My understanding is that the pointer returned from mmap must still be marked as volatile to prevent cached reads.
Now, how does one write e.g. a std::uint64_t into any aligned position in the memory?
Naturally, I would simply use std::memcpy but it does not work with pointers to volatile memory.
First attempt
// Pointer to the shared memory, assume it is aligned correctly.
volatile unsigned char* ptr;
// Value to store, initialize "randomly" to prevent compiler
// optimization, for testing purposes.
std::uint64_t value = *reinterpret_cast<volatile std::uint64_t*>(nullptr);
// Store byte-by-byte
unsigned char* src = reinterpret_cast<unsigned char*>(&value);
for(std::size_t i=0;i<sizeof(value);++i)
    ptr[i]=src[i];
I strongly believe this solution is correct but even with -O3, there are 8 1-byte transfers. That is really not optimal.
Second Attempt
Since I know no one is going to change the memory while I have it locked, maybe the volatile is unnecessary after all?
// Pointer to the shared memory, assume it is aligned correctly.
volatile unsigned char* ptr;
// Value to store, initialize "randomly" to prevent compiler
// optimization for testing purposes.
std::uint64_t value = *reinterpret_cast<volatile std::uint64_t*>(0xAA);
unsigned char* src = reinterpret_cast<unsigned char*>(&value);
//Obscure enough?
auto* real_ptr = reinterpret_cast<unsigned char*>(reinterpret_cast<std::uintptr_t>(ptr));
std::memcpy(real_ptr,src,sizeof(value));
But this does not seem to work, compiler sees through the cast and does nothing. Clang generates ud2 instruction, not sure why, is there UB in my code? Apart from value initialization.
Third attempt
This one comes from this answer. But I think it does break strict aliasing rule, does it not?

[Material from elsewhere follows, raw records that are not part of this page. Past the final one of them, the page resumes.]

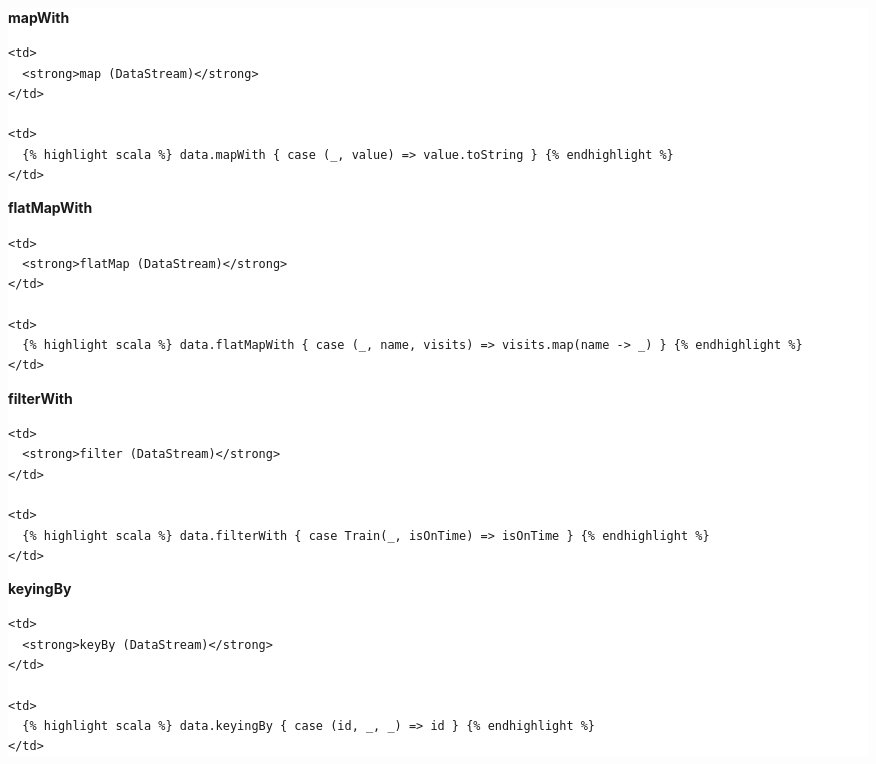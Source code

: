   <tr>
    <td>
      <strong>mapWith</strong>
    </td>
    
    <td>
      <strong>map (DataStream)</strong>
    </td>
    
    <td>
      {% highlight scala %} data.mapWith { case (_, value) => value.toString } {% endhighlight %}
    </td>
  </tr>
  
  <tr>
    <td>
      <strong>flatMapWith</strong>
    </td>
    
    <td>
      <strong>flatMap (DataStream)</strong>
    </td>
    
    <td>
      {% highlight scala %} data.flatMapWith { case (_, name, visits) => visits.map(name -> _) } {% endhighlight %}
    </td>
  </tr>
  
  <tr>
    <td>
      <strong>filterWith</strong>
    </td>
    
    <td>
      <strong>filter (DataStream)</strong>
    </td>
    
    <td>
      {% highlight scala %} data.filterWith { case Train(_, isOnTime) => isOnTime } {% endhighlight %}
    </td>
  </tr>
  
  <tr>
    <td>
      <strong>keyingBy</strong>
    </td>
    
    <td>
      <strong>keyBy (DataStream)</strong>
    </td>
    
    <td>
      {% highlight scala %} data.keyingBy { case (id, _, _) => id } {% endhighlight %}
    </td>
  </tr>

// Pointer to the shared memory, assume it is aligned correctly.
volatile unsigned char* ptr;
// Value to store, initialize "randomly" to prevent compiler
// optimization for testing purposes.
std::uint64_t value = *reinterpret_cast<volatile std::uint64_t*>(0xAA);
unsigned char* src = reinterpret_cast<unsigned char*>(&value);
volatile std::uint64_t* dest = reinterpret_cast<volatile std::uint64_t*>(ptr);
*dest=value;
Gcc actually does what I want - a simple one instruction to copy 64bit value. But it is useless if it is UB.

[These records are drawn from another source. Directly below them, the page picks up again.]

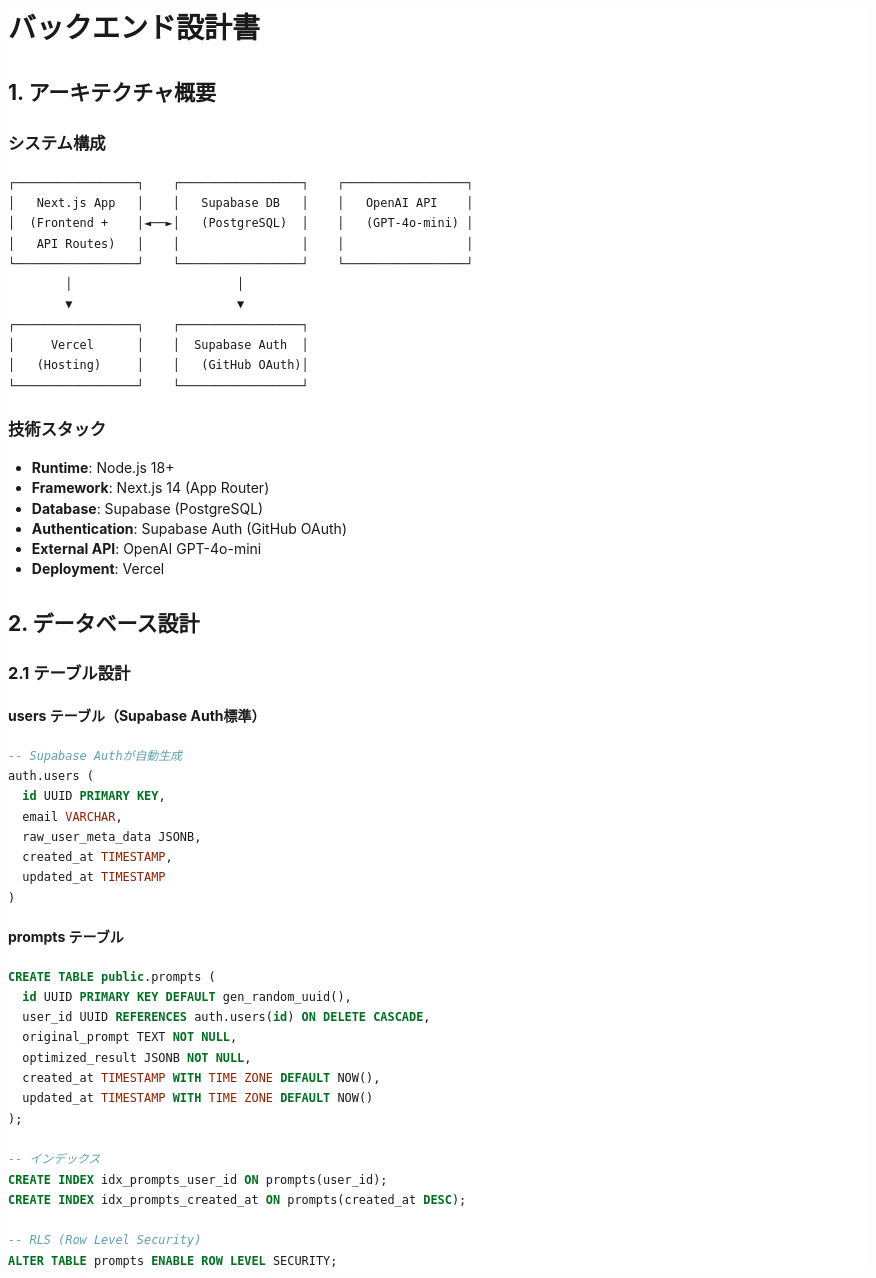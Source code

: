 # バックエンド設計書

## 1. アーキテクチャ概要

### システム構成
```
┌─────────────────┐    ┌─────────────────┐    ┌─────────────────┐
│   Next.js App   │    │   Supabase DB   │    │   OpenAI API    │
│  (Frontend +    │◄──►│   (PostgreSQL)  │    │   (GPT-4o-mini) │
│   API Routes)   │    │                 │    │                 │
└─────────────────┘    └─────────────────┘    └─────────────────┘
        │                       │
        ▼                       ▼
┌─────────────────┐    ┌─────────────────┐
│     Vercel      │    │  Supabase Auth  │
│   (Hosting)     │    │   (GitHub OAuth)│
└─────────────────┘    └─────────────────┘
```

### 技術スタック
- **Runtime**: Node.js 18+
- **Framework**: Next.js 14 (App Router)
- **Database**: Supabase (PostgreSQL)
- **Authentication**: Supabase Auth (GitHub OAuth)
- **External API**: OpenAI GPT-4o-mini
- **Deployment**: Vercel

## 2. データベース設計

### 2.1 テーブル設計

#### users テーブル（Supabase Auth標準）
```sql
-- Supabase Authが自動生成
auth.users (
  id UUID PRIMARY KEY,
  email VARCHAR,
  raw_user_meta_data JSONB,
  created_at TIMESTAMP,
  updated_at TIMESTAMP
)
```

#### prompts テーブル
```sql
CREATE TABLE public.prompts (
  id UUID PRIMARY KEY DEFAULT gen_random_uuid(),
  user_id UUID REFERENCES auth.users(id) ON DELETE CASCADE,
  original_prompt TEXT NOT NULL,
  optimized_result JSONB NOT NULL,
  created_at TIMESTAMP WITH TIME ZONE DEFAULT NOW(),
  updated_at TIMESTAMP WITH TIME ZONE DEFAULT NOW()
);

-- インデックス
CREATE INDEX idx_prompts_user_id ON prompts(user_id);
CREATE INDEX idx_prompts_created_at ON prompts(created_at DESC);

-- RLS (Row Level Security)
ALTER TABLE prompts ENABLE ROW LEVEL SECURITY;

```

One way how I could go about fixing it is to really create std::uint64_t object at that place. But, apparently placement new does not work with volatile pointers either.
Questions
- So, is there a better (safe) way than byte-by-byte copy?
- I would also like to copy even larger blocks of raw bytes. Can this be done better than by individual bytes?

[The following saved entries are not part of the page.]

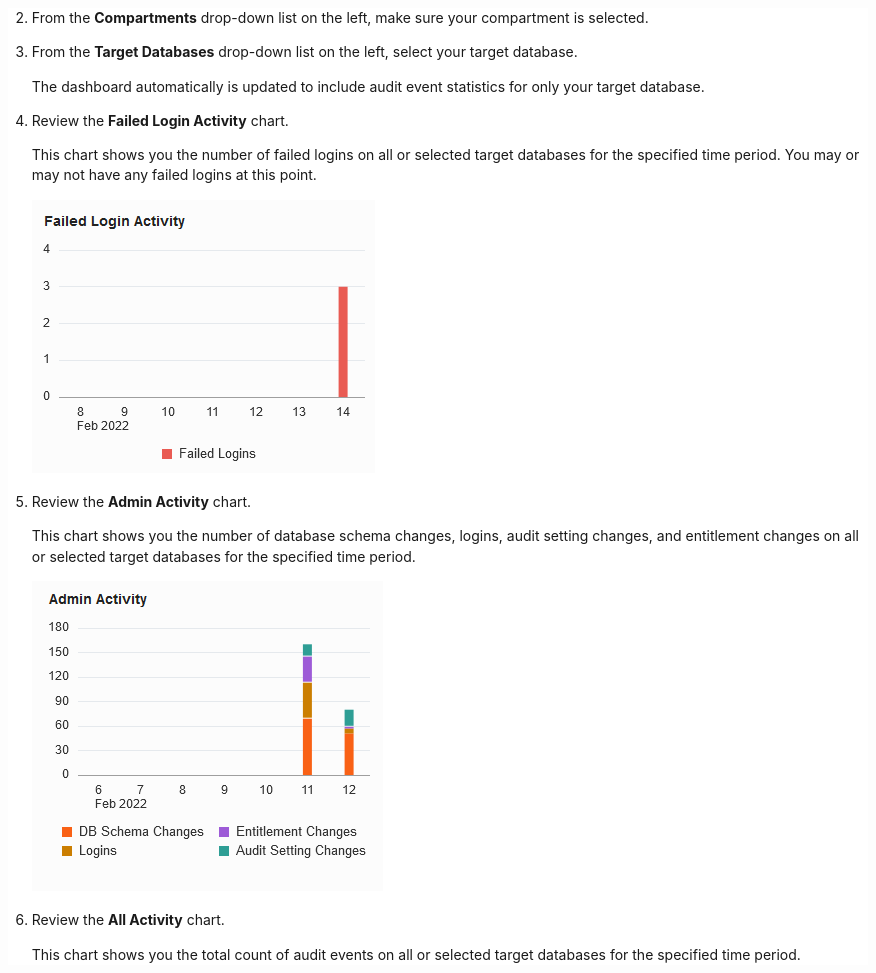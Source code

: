 2. From the **Compartments** drop-down list on the left, make sure your compartment is selected.

3. From the **Target Databases** drop-down list on the left, select your target database.

    The dashboard automatically is updated to include audit event statistics for only your target database.

4. Review the **Failed Login Activity** chart.

    This chart shows you the number of failed logins on all or selected target databases for the specified time period. You may or may not have any failed logins at this point.

    ![Failed Login Activity chart](images/failed-login-activity-chart.png "Failed Login Activity chart")

5. Review the **Admin Activity** chart.

    This chart shows you the number of database schema changes, logins, audit setting changes, and entitlement changes on all or selected target databases for the specified time period.

    ![Admin Activity chart](images/admin-activity-chart.png "Admin Activity chart")

6. Review the **All Activity** chart.

    This chart shows you the total count of audit events on all or selected target databases for the specified time period.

- Is there any possibility to force memcpydo the right thing?
- Do I needlessly worry about the performance and should just go with the loop?
- Any examples(mostly C) do not use volatileat all, should I do that too? Ismmaped pointer treated differently already? How?
Thanks for any suggestions.
EDIT:
Both processes run on the same system. Also please assume the values can be copied byte-by-byte, not talking about complex virtual classes storing pointers to somewhere. All Integers and no floats would be just fine.